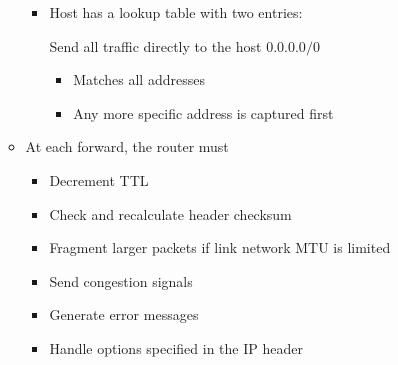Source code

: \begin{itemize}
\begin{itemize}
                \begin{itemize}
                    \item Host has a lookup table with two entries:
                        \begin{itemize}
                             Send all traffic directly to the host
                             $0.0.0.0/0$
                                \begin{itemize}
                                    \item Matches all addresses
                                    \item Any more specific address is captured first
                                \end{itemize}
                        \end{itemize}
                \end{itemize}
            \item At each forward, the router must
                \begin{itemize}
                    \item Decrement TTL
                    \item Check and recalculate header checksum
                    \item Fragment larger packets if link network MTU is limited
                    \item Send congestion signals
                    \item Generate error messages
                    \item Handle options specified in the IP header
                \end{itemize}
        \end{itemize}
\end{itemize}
********************
**Task details:**
From the entries, copy every line in which the string "begin" can be found.

**Expected answer:**
: \begin{itemize}
\begin{itemize}
                \begin{itemize}
                        \begin{itemize}
                                \begin{itemize}
                \begin{itemize}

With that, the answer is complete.